Sin embargo, el gobierno francés ha sido todo lo que los europeos “esperan” de uno latinoamericano; ineficiente, poco previsor, tonto y demagógico. Porque si en cualquier país de esos tercermundista, como llaman a los nuestros, más de cinco mil personas mueren por algo evitable; el responsable hubiese sido el gobierno y se hubiese pedido su cabeza. En plena ola de calor, al gobierno de Macron y Lecornu se le ocurrió lanzar un programa para comprar 30 mil aires acondicionados para los hospitales y las escuelas. La iniciativa estuvo teñida de varias noticias bizarras propias de políticos Cantinflas latinoamericanos; Laurent Wauquiez, diputado de la Asamblea Nacional del partido Republicano, se filmó mientras entregaba tres gloriosos aires a un hospital de la ciudad de Vinne, en un hospital de Avesnes-sur-Helpe, le entregaron unos cuantos aparatos para resistir el calor, el problema llegó cuando quisieron enchufarlos y se dieron cuentas que estaban adaptados para tomas de corriente italianas, no francesas. Otro caso escandaloso fue el de la empresa Climloc, de dos jóvenes empresarios franceses, Victor Nihoul y Wesley Wasielewski, dedicada a alquilar una flota de dos mil aires acondicionados. Las redes sociales francesas explotaron cuando ambos contaron que, a veces, compraban aires, los alquilaban y los devolvían a sus vendedores originales en Amazon, y otras tantas se dedicaban a hacer compras compulsivas que agotaban los stocks para que hubiese más personas necesitadas de sus servicios. Si bien, al parecer, los comentarios fueron una maniobra de marketing para posicionar a Climcoc, los comentaron criticaron la forma en qué se aprovecharon de la actual crisis climática.

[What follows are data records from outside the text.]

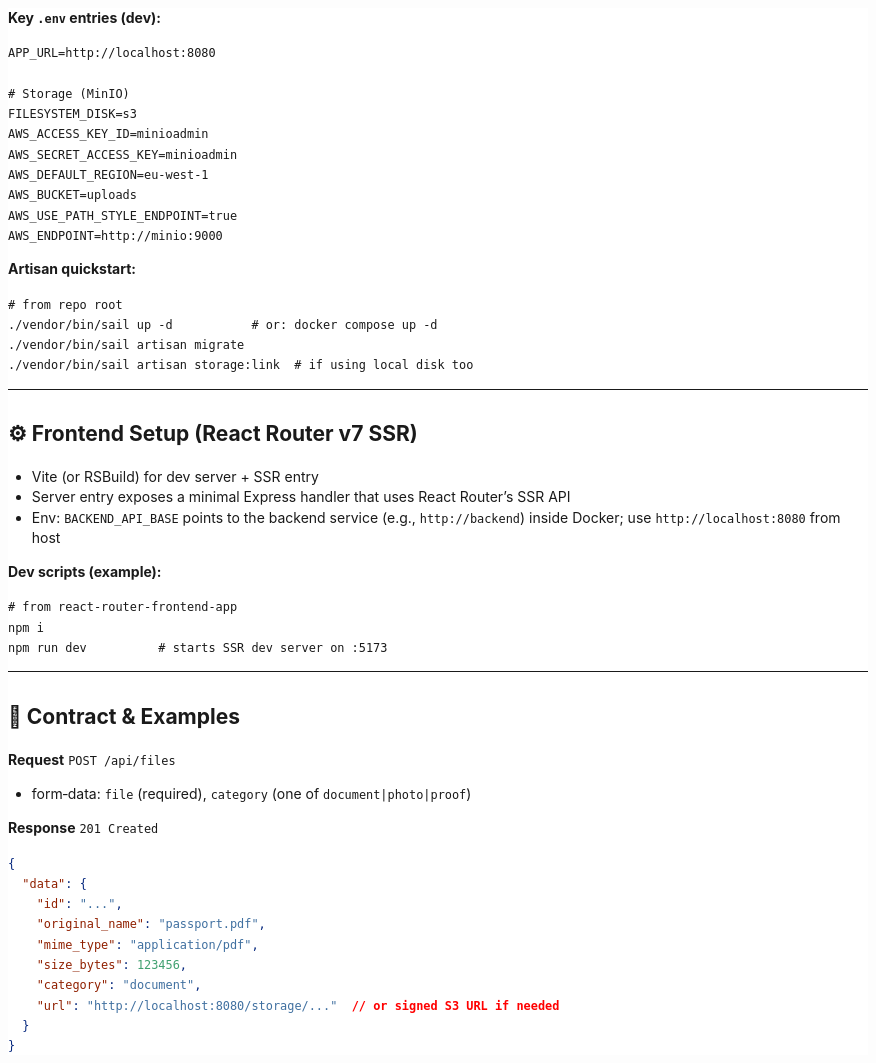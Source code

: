 **Key `.env` entries (dev):**
```
APP_URL=http://localhost:8080

# Storage (MinIO)
FILESYSTEM_DISK=s3
AWS_ACCESS_KEY_ID=minioadmin
AWS_SECRET_ACCESS_KEY=minioadmin
AWS_DEFAULT_REGION=eu-west-1
AWS_BUCKET=uploads
AWS_USE_PATH_STYLE_ENDPOINT=true
AWS_ENDPOINT=http://minio:9000
```

**Artisan quickstart:**
```
# from repo root
./vendor/bin/sail up -d           # or: docker compose up -d
./vendor/bin/sail artisan migrate
./vendor/bin/sail artisan storage:link  # if using local disk too
```

---

## ⚙️ Frontend Setup (React Router v7 SSR)
- Vite (or RSBuild) for dev server + SSR entry
- Server entry exposes a minimal Express handler that uses React Router’s SSR API
- Env: `BACKEND_API_BASE` points to the backend service (e.g., `http://backend`) inside Docker; use `http://localhost:8080` from host

**Dev scripts (example):**
```
# from react-router-frontend-app
npm i
npm run dev          # starts SSR dev server on :5173
```

---

## 🔌 Contract & Examples
**Request** `POST /api/files`
- form‑data: `file` (required), `category` (one of `document|photo|proof`)

**Response** `201 Created`
```json
{
  "data": {
    "id": "...",
    "original_name": "passport.pdf",
    "mime_type": "application/pdf",
    "size_bytes": 123456,
    "category": "document",
    "url": "http://localhost:8080/storage/..."  // or signed S3 URL if needed
  }
}
```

Todos estos vericuetos, que obvian los incendios masivos en la región de Burdeos y los recortes a los bomberos, me hicieron recordar una conversación de hace más de diez años con Osvaldo Girardin, miembro del Bureau de la Task Force en Inventarios Nacionales de Gases de Efecto Invernadero del Panel Intergubernamental sobre Cambio Climático. Él contaba que los más afectados por la suba de temperaturas y los eventos extremos serían los países más pobres, peor preparados en términos de infraestructura, y, por ende, los más humildes. Y no voy a poner a prueba esa verdad: sobran los casos de islas que se hunden por el cambio climático, hambrunas y emigraciones por sequías y quema de cultivos en naciones de África, Asia y Oceanía. ¿Pero qué pasa en los países ricos que parecen haber entrado en un proceso de declive cuasi permanente? Europa es uno de los continentes del mundo donde más aumenta la temperatura, y a la vez, uno de los menos preparados para el calor.
Porque al final quién pudiese imaginar que más de cinco mil personas, de las más ricas y mejor alimentadas del mundo, muriesen por una causa evitable como una ola de calor.